Oliver Stone's 1991 JFK is a three-hour plus barrage of facts, speculation, theory and terrific movie making that ranks as one of the smartest films in Stone's controversial career.

Kevin Costner gives one of his best performances as Louisiana DA Jim Garrison, the only man to ever bring a case to trial to question the dubious findings of the Warren Commission.

By the time you have witnessed Stone's clever education on the hundreds of facts (along with his theories) that cast serious doubt on Lee Harvey Oswald being the lone gunman in Kennedy's assassination, you will be ready to argue the point as well.

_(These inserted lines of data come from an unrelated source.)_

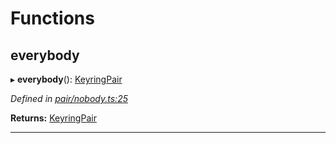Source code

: 

# Functions

<a id="everybody"></a>

##  everybody

▸ **everybody**(): [KeyringPair](../interfaces/_types_.keyringpair.md)

*Defined in [pair/nobody.ts:25](https://github.com/polkadot-js/common/blob/c85a727/packages/keyring/src/pair/nobody.ts#L25)*

**Returns:** [KeyringPair](../interfaces/_types_.keyringpair.md)

___

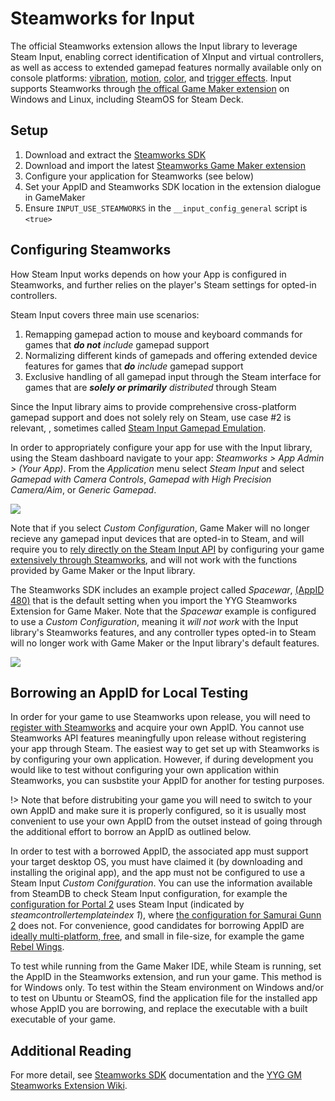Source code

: # Steamworks for Input

The official Steamworks extension allows the Input library to leverage Steam Input, enabling correct identification of XInput and virtual controllers, as well as access to extended gamepad features normally available only on console platforms: [vibration](Functions-(Vibration).md), [motion](Functions-(Motion).md), [color](Functions-(Color).md), and [trigger effects](Functions-(Trigger-Effects).md). Input supports Steamworks through [the offical Game Maker extension](https://github.com/YoYoGames/GMEXT-Steamworks/releases) on Windows and Linux, including SteamOS for Steam Deck.

## Setup

1. Download and extract the [Steamworks SDK](https://partner.steamgames.com/downloads/list)
2. Download and import the latest [Steamworks Game Maker extension](https://github.com/YoYoGames/GMEXT-Steamworks/releases)
3. Configure your application for Steamworks (see below)
4. Set your AppID and Steamworks SDK location in the extension dialogue in GameMaker
5. Ensure `INPUT_USE_STEAMWORKS` in the `__input_config_general` script is `<true>`


## Configuring Steamworks

How Steam Input works depends on how your App is configured in Steamworks, and further relies on the player's Steam settings for opted-in controllers.

Steam Input covers three main use scenarios:

1. Remapping gamepad action to mouse and keyboard commands for games that ***do not** include* gamepad support
2. Normalizing different kinds of gamepads and offering extended device features for games that ***do** include* gamepad support
3. Exclusive handling of all gamepad input through the Steam interface for games that are ***solely or primarily** distributed* through Steam

Since the Input library aims to provide comprehensive cross-platform gamepad support and does not solely rely on Steam, use case #2 is relevant, , sometimes called [Steam Input Gamepad Emulation](https://partner.steamgames.com/doc/features/steam_controller/steam_input_gamepad_emulation_bestpractices). 

In order to appropriately configure your app for use with the Input library, using the Steam dashboard navigate to your app: *Steamworks > App Admin > (Your App)*. From the *Application* menu select *Steam Input* and select *Gamepad with Camera Controls*, *Gamepad with High Precision Camera/Aim*, or *Generic Gamepad*.

<img src="https://i.imgur.com/xve3seR.png">

Note that if you select *Custom Configuration*, Game Maker will no longer recieve any gamepad input devices that are opted-in to Steam, and will require you to [rely directly on the Steam Input API](https://github.com/YoYoGames/GMEXT-Steamworks/wiki/Input#Input) by configuring your game [extensively through Steamworks](https://partner.steamgames.com/doc/features/steam_controller/iga_file), and will not work with the functions provided by Game Maker or the Input library.

The Steamworks SDK includes an example project called *Spacewar*, [(AppID 480)](https://steamdb.info/app/480) that is the default setting when you import the YYG Steamworks Extension for Game Maker. Note that the *Spacewar* example is configured to use a *Custom Configuration*, meaning it _will not work_ with the Input library's Steamworks features, and any controller types opted-in to Steam will no longer work with Game Maker or the Input library's default features.

<img src="https://i.imgur.com/czFKFNj.png">

## Borrowing an AppID for Local Testing

In order for your game to use Steamworks upon release, you will need to [register with Steamworks](https://partner.steamgames.com/newpartner/) and acquire your own AppID. You cannot use Steamworks API features meaningfully upon release without registering your app through Steam. The easiest way to get set up with Steamworks is by configuring your own application. However, if during development you would like to test without configuring your own application within Steamworks, you can susbstite your AppID for another for testing purposes. 

!> Note that before distrubiting your game you will need to switch to your own AppID and make sure it is properly configured, so it is usually most convenient to use your own AppID from the outset instead of going through the additional effort to borrow an AppID as outlined below.

In order to test with a borrowed AppID, the associated app must support your target desktop OS, you must have claimed it (by downloading and installing the original app), and the app must not be configured to use a Steam Input *Custom Conifguration*. You can use the information available from SteamDB to check Steam Input configuration, for example the [configuration for Portal 2](https://steamdb.info/app/620/config/) uses Steam Input (indicated by *steamcontrollertemplateindex 1*), where [the configuration for Samurai Gunn 2](https://steamdb.info/app/1397790/config/) does not. For convenience, good candidates for borrowing AppID are [ideally multi-platform, free](https://store.steampowered.com/search/?sort_by=Released_DESC&maxprice=free&category1=998&category2=28&os=linux), and small in file-size, for example the game [Rebel Wings](https://store.steampowered.com/app/378090/Rebel_Wings/).

To test while running from the Game Maker IDE, while Steam is running, set the AppID in the Steamworks extension, and run your game. This method is for Windows only. To test within the Steam environment on Windows and/or to test on Ubuntu or SteamOS, find the application file for the installed app whose AppID you are borrowing, and replace the executable with a built executable of your game.

## Additional Reading

For more detail, see [Steamworks SDK](https://partner.steamgames.com/doc/features/steam_controller) documentation and the [YYG GM Steamworks Extension Wiki](https://github.com/YoYoGames/GMEXT-Steamworks/wiki/Input#Input).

As Garrison peels back layer after layer of facts that build an ever growing picture of a conspiracy to murder Kennedy, military contractors, Vietnam war contracts, Cuba, communist sympathizers and our own government are all in the mix.

The genius of Stone's screenplay and direction is that he immerses you in Garrison's investigation, with the viewer making the discoveries along with his team. As the facts pile up, the Warren commission findings become paper thin.

Costner is surrounded by an all-star cast down to the smallest roles, with Tommy Lee Jones, Kevin Bacon, Sissy Spacek and Joe Pesci making strong impacts.

The greatest support comes from the great Gary Oldman as Oswald. Oldman captures a weak, angry little man looking to be something bigger. Whether he is the patsy for much bigger forces at play as the film depicts or truly the lone gunman, Oldman is brilliant.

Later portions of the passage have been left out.